President Trump seems pretty serious about protecting the First Amendment. In his March 2 speech at CPAC, he announced his plan to sign an executive order protecting free speech on college campuses.

Promoting free speech at universities is a laudable goal. But using a top-down approach to force colleges to either protect free speech or risk losing federal research grants isn’t the way to address the problem.

“If they want our dollars, and we give it to them by the billions, they’ve got to allow people like Hayden and many great young people, and old people, to speak,” Trump told the CPAC crowd.

Trump was referring to the story of Hayden Williams, a Leadership Institute field organizer who was attempting to recruit members for conservative clubs at the University of California Berkeley when software engineer Zachary Greenberg punched him in the face. The incident was caught on camera and sparked a new discussion over free speech and tolerance on campuses. Neither Williams nor Greenberg are current students at Berkeley.

Still, Williams has praised Trump’s plan to use an executive order, calling it a “big step in the right direction.”

Trump used the Berkeley incident as proof that conservatives are being physically attacked on campus, but the reality is more complex than simply a war against conservatives in college. Really, the free speech rights of all students and faculty members are threatened at universities. Speakers on the Left and the Right have been on the other end of disinvitation campaigns, from Women’s March organizer Linda Sarsour to Charles Murray, a controversial conservative political scientist.

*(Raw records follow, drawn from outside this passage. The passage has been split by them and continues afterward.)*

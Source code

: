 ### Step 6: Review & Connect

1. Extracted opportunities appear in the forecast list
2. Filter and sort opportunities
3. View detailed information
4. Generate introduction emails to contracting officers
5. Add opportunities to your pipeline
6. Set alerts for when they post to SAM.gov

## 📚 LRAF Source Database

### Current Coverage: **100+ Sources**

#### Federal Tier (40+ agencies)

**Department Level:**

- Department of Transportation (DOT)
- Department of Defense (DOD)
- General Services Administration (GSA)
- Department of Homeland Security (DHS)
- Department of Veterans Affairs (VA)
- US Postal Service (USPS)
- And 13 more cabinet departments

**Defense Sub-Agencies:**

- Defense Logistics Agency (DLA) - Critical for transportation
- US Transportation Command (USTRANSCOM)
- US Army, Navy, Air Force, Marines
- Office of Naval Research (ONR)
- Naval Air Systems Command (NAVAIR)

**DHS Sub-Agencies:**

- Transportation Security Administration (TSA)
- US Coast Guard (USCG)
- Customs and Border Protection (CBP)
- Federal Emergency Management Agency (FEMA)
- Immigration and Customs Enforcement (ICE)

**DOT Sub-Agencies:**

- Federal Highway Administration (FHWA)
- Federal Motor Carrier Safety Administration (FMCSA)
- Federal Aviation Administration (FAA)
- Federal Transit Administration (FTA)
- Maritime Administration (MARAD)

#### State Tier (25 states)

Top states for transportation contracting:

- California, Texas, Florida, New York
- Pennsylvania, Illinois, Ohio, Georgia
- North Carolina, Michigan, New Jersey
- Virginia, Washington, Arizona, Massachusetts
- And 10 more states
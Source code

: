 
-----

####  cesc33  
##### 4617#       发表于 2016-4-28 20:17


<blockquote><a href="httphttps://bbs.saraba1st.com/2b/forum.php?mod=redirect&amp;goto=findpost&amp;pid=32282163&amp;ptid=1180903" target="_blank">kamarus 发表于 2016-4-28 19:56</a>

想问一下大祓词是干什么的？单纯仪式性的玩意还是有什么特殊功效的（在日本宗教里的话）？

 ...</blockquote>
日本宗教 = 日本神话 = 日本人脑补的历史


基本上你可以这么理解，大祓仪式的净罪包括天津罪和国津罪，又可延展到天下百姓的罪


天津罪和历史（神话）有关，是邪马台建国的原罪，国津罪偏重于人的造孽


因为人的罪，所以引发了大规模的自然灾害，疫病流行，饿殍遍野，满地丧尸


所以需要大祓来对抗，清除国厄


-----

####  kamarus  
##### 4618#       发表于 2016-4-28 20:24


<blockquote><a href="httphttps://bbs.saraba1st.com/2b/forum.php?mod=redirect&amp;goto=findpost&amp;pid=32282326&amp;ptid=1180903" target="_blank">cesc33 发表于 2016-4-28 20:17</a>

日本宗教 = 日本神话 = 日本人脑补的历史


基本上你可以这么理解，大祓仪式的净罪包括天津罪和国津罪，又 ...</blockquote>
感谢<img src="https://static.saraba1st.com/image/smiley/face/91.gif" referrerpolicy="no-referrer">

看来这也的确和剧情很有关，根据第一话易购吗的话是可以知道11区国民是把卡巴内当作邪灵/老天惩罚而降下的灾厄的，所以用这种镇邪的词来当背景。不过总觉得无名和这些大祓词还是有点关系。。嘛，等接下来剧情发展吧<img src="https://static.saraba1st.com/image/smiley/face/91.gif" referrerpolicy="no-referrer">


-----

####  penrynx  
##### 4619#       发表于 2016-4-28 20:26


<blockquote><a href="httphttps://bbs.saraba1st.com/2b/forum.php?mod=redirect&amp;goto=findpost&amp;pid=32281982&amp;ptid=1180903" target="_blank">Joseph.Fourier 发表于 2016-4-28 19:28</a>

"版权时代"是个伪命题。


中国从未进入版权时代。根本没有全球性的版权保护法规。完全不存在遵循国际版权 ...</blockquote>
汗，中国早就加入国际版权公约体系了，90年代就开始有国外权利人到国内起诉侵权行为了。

Then there are the times in which students have attempted to use the heckler’s veto to prevent an event from carrying on. In October 2017, student protesters shouted down Claire Guthrie Gastanaga, executive director of the American Civil Liberties Union in Virginia, at the College of William & Mary. A speech from Christina Hoff Sommers, a feminist scholar, was derailed by protesters at Lewis & Clark Law School in March 2018.

But not everyone is convinced that an executive order forcing universities to protect this kind of free speech is a good idea. Robert Zimmerman, the president of the University of Chicago, has been an outspoken proponent of defending free speech on campuses for years. In 2015, Zimmerman helped create the Chicago Principles, a set of guiding principles advocating a commitment to free speech on universities.

Yet even Zimmerman expressed concern over Trump’s proposal.

“This opens the door to any number of troubling policies over time that the federal government, whatever the political party involved, might adopt on such matters,” Zimmerman told the Associated Press. “It makes the government, with all its power and authority, a party to defining the very nature of discussion on campus.”

Tying federal research money to free speech rights on college campuses may seem like a good idea, but Zimmerman is right that the federal government shouldn’t be getting involved in the matter. Without a draft order, it’s difficult to say how the government will determine what situations merit revoking federal funds. When the government is involved in providing a solution, there is always the risk of the cure being worse than the disease, but time will tell what the executive order actually looks like in action.

That said, Trump’s approach to ensuring universities respect free speech through executive order won’t necessarily make campuses a bastion of First Amendment rights. While plenty of universities have run afoul of free speech by enacting onerous speech codes, the problem runs deeper than just which rules administrators enforce. Students and faculty have often taken it upon themselves to dismantle the culture of free speech on campuses.

An executive order threatening to revoke federal funding may force universities to drop speech codes and permit a variety of speakers on campus, but there’s no guarantee the student body or faculty will embrace this newfound freedom. If universities are to become institutions where free speech flourishes, then a grassroots movement is necessary to build a culture that respects the First Amendment — and no executive order can do that.